Tek bir domain ile tam kontrol
Bir firma, SecurityScorecard çözümünü aldığında, esnek bir lisanslama modeli öne çıkıyor. “İsim değil, tamamen bilgisayar bazlı kullanıcı esas” açıklamasını yapan SecurityScorecard Türkiye Satış ve İş Geliştirme Direktörü Ayşin Gök, “Ekle-çıkar yaparak istediğiniz kadar firmaya bakabiliyorsunuz. O yüzden Türkiye’de çok hızlı bir şekilde penetre olabildik” dedi. Kullanıcılar, sadece bir domain adresi üzerinden ekosistemlerindeki tüm paydaşları göz önüne alarak bunu gerçekleştirebiliyor ve Ayşin Gök’ün dikkat çektiği gibi, burada kurum ve paydaşları arasında bağlı bir ilişki var. Yani sadece dış destek alınan firmalara değil; acenteler, distribütörler gibi gerçek zamanlı ve sürekli olarak tüm ekosisteme bakılması gerekiyor. Gök, bu yüzden domain bazlı esnek bir lisanslama modeli ile platformu sunduklarını vurguladı.

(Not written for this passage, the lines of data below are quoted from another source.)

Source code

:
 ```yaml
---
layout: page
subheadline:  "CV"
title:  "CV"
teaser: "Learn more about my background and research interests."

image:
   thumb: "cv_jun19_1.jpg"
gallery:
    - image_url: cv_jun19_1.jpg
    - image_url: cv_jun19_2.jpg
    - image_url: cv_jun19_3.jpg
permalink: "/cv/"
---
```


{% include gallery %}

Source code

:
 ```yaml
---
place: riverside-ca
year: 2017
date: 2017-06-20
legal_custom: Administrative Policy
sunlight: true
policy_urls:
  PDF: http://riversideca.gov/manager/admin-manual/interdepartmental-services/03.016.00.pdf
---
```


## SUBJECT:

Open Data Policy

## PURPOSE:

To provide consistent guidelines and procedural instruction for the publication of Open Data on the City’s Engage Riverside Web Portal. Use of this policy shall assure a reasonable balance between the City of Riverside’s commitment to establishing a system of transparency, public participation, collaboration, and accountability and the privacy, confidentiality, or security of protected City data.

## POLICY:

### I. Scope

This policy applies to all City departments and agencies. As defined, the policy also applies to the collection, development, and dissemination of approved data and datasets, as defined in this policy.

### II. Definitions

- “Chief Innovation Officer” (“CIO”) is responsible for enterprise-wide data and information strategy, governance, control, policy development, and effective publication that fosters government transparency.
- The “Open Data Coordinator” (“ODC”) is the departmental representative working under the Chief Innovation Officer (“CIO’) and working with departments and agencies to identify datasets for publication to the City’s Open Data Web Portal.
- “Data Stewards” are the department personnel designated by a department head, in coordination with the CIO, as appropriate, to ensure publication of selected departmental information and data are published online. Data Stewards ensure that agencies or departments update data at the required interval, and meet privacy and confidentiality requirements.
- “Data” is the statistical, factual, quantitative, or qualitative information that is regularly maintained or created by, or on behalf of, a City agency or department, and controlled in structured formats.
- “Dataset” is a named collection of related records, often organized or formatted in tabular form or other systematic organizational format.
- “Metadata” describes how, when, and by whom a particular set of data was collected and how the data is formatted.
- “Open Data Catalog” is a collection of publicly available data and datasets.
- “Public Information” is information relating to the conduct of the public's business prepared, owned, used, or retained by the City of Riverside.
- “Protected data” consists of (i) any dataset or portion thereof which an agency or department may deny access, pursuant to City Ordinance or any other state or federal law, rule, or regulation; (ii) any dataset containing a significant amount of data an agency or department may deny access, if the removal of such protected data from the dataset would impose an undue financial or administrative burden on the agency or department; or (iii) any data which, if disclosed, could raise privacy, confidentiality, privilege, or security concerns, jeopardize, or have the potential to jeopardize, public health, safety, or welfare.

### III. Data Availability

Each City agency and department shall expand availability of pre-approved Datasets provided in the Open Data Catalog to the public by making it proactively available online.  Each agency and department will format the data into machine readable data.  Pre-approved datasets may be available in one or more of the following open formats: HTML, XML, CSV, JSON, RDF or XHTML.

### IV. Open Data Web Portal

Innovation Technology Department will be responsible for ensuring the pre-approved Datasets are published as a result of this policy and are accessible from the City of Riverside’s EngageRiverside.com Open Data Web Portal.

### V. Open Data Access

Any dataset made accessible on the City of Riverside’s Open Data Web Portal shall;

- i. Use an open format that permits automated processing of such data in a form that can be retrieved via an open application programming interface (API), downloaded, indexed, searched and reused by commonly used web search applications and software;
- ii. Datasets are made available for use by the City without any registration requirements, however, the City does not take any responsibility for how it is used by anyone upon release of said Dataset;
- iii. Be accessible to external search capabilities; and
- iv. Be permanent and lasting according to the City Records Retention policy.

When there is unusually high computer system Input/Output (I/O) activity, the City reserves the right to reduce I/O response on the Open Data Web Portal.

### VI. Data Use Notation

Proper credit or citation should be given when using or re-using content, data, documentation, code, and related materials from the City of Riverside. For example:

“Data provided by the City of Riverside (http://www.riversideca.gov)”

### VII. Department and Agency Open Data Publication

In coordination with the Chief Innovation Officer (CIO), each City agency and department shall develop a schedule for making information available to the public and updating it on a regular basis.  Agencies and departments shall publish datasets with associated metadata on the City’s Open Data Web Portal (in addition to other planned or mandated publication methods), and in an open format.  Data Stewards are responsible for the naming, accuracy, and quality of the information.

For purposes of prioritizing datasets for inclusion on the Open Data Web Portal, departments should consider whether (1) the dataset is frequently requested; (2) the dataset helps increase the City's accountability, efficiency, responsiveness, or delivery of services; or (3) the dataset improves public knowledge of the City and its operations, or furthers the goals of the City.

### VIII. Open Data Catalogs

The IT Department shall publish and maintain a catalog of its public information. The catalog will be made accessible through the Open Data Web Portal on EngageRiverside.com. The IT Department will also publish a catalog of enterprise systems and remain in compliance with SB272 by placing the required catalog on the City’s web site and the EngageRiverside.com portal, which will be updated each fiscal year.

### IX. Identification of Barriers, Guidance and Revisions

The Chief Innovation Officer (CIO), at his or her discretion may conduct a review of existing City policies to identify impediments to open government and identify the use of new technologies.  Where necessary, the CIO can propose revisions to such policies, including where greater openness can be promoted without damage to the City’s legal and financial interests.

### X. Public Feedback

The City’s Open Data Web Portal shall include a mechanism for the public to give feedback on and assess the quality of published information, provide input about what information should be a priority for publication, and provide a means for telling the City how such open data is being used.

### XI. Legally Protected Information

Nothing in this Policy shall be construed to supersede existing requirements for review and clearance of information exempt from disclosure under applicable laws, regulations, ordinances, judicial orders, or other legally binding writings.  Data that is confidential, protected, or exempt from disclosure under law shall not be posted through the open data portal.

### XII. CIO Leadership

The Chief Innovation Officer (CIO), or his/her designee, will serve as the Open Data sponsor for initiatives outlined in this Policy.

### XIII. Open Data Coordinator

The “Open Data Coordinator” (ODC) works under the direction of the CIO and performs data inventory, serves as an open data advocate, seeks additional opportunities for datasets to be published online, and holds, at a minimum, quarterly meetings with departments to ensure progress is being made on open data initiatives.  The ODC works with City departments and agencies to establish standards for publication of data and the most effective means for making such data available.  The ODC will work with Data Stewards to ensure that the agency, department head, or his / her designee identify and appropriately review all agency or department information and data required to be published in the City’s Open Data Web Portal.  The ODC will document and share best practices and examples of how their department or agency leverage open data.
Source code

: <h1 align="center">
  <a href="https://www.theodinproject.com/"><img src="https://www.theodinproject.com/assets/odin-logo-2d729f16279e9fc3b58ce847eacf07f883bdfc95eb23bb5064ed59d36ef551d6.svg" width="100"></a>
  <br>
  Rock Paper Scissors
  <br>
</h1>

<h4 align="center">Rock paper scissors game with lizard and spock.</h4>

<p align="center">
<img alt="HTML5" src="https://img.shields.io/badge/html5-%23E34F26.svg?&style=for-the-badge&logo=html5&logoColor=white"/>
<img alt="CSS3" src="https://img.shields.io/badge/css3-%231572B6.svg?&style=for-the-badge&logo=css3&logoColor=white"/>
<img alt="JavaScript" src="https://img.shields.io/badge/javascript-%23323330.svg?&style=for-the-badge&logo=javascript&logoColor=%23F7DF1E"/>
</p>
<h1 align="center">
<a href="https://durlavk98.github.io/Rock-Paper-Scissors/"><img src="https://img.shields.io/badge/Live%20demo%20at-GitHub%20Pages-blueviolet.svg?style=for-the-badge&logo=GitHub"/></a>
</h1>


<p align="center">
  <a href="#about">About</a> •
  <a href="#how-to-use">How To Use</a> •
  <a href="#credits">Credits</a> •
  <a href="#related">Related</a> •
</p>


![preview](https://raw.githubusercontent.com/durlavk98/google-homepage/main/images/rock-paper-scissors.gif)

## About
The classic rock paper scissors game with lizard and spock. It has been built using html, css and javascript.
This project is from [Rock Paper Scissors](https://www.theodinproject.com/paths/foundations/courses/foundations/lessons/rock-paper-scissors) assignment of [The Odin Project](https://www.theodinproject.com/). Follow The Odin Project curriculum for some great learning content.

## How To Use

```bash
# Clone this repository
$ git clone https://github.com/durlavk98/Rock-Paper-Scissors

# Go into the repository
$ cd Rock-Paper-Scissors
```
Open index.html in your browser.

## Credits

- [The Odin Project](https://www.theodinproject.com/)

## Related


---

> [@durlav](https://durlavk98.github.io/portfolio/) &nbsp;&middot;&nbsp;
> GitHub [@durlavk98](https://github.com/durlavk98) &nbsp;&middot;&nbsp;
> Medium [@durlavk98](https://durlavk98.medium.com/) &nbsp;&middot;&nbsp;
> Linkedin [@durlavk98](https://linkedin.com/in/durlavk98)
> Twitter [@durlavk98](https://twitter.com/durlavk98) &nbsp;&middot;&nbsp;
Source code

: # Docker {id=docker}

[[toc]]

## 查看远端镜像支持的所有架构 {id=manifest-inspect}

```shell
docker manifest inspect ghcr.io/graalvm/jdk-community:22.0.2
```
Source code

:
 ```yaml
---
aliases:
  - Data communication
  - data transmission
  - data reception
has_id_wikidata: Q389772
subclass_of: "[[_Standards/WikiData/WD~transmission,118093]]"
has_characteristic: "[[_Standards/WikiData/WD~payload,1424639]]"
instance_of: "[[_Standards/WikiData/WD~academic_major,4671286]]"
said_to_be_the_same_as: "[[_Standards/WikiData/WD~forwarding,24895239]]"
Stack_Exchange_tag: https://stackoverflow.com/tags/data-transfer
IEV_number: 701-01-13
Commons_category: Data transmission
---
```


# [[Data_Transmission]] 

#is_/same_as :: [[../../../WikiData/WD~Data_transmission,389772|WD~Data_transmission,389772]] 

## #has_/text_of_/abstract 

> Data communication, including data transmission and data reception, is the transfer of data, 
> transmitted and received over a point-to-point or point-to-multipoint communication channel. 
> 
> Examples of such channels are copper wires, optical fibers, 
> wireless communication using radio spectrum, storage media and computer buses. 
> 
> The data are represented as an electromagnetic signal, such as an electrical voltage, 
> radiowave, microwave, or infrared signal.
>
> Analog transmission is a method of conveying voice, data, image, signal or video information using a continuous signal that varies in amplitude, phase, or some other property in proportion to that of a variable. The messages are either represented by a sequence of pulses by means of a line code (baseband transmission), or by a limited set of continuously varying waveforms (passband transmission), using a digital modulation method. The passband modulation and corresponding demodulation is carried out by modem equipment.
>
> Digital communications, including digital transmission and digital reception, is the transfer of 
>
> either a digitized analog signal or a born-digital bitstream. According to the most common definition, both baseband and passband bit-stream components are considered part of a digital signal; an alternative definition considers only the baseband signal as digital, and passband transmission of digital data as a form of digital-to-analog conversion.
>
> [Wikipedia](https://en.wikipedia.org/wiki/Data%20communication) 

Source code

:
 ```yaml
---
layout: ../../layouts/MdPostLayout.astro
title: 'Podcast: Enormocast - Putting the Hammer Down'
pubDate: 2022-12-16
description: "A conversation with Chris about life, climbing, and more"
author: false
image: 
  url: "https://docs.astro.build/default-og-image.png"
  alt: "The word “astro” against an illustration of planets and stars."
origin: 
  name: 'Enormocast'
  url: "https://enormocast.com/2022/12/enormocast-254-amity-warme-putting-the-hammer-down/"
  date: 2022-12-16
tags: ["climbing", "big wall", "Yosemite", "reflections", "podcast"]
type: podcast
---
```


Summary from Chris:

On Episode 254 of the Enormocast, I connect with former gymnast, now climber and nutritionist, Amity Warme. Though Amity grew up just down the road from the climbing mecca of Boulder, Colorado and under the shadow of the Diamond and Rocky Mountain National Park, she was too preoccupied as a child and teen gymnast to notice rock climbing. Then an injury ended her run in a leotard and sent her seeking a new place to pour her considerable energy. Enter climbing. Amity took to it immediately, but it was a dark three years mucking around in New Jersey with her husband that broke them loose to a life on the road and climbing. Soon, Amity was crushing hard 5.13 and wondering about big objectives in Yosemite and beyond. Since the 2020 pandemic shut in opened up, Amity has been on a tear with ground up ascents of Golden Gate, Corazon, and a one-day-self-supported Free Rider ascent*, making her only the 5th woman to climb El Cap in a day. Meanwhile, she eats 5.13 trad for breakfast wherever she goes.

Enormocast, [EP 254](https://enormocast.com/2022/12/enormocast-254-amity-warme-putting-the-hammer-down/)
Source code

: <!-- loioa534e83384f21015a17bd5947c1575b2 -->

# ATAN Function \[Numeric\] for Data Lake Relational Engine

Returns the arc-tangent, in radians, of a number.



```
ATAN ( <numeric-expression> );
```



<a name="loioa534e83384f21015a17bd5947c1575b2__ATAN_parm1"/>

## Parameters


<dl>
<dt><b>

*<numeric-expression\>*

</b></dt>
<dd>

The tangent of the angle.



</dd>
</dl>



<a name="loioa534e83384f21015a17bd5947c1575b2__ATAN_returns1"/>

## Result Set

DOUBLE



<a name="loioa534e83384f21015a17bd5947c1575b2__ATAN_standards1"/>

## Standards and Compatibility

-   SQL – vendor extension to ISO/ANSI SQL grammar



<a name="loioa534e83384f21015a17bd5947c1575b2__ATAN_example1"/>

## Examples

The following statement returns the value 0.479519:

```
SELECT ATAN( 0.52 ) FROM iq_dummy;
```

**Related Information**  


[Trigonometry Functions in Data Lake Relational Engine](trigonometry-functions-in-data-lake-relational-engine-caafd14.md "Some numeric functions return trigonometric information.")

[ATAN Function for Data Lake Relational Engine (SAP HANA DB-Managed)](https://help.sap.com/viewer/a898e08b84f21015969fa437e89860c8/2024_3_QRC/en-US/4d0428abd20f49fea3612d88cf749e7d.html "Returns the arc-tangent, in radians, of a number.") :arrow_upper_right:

Denetim daha da sistemli hale geldi
“Üç hastanemiz, bir tıp merkezimiz, fakültelerimiz şeklindeki geniş kompleksimizde departmanlarımız, takip etmemiz gereken çok iş, ürün var” bilgisini vererek konuşmasına başlayan Amerikan Hastanesi Bilgi Güvenliği Uzmanı Mesud Adhami, “Bu noktada tedarikçi yönetimini uyguluyoruz. Hatta kendimizi de bir tedarikçi olarak sayıyoruz. Bizim yüz binlerce hastamız var” yorumunu yaptı. Ürünü almak kapsamında SecurityScorecard ve kendi domain’lerini eklemek istediklerini, kendi taraflarını izledikten sonra tedarikçi sürecini başlattıkları bilgisini veren Mesud Adhami, yapıyı şöyle anlattı:
“İçeride talimat, prosedür süreçlerimiz çerçevesinde bu işlemi yapıyoruz. Çalıştığımız firmalara öncelikli olarak tedarikçi yönetimi uyguladığımızdan bahsedip, onları da izlemeye aldığımızı ifade ederek karnelerini çıkarıyoruz. Bu noktada yaklaşık 3 aylık bir sürecimiz var. İmzadan önce eksikleri düzeltip düzeltemeyeceğimize bakıyoruz. Başarılı bir şekilde yönetilirse çalışmaya başlıyoruz. Sonrasında da 6 aylık periyotlarla incelemelerimizi yapıyoruz. Anlık değişimler oluyor. Bir gün içerisinde aynı firmadan 2-3 uyarı postası alabiliyoruz. Anlık müdahale edersek yanlış değerlendirebileceğimizden ötürü bunu ikiye bölüp, 6 aylık periyotlarda tedarikçilerimize yılda iki kez gidiyoruz. Aksiyonlar hızlı alınıyorsa ne mutlu. Ancak aksiyonlar hızlı alınamıyorsa sürecimizi gözden geçirip, gerekiyorsa süreci sonlandırıyoruz. Bu süreçler artık daha otomatize oldu. Bu işe ayıracağımız vakit azaldı. Kendi projelerimize, müşterilerimize, sistemlerimize ayıracak vaktimiz ise arttı.”
Dijital etkinlik, SecurityScorecard EMEA Kıdemli Satış Mühendisi Kalle Jaaskelainen’in demosu ile tamamlandı.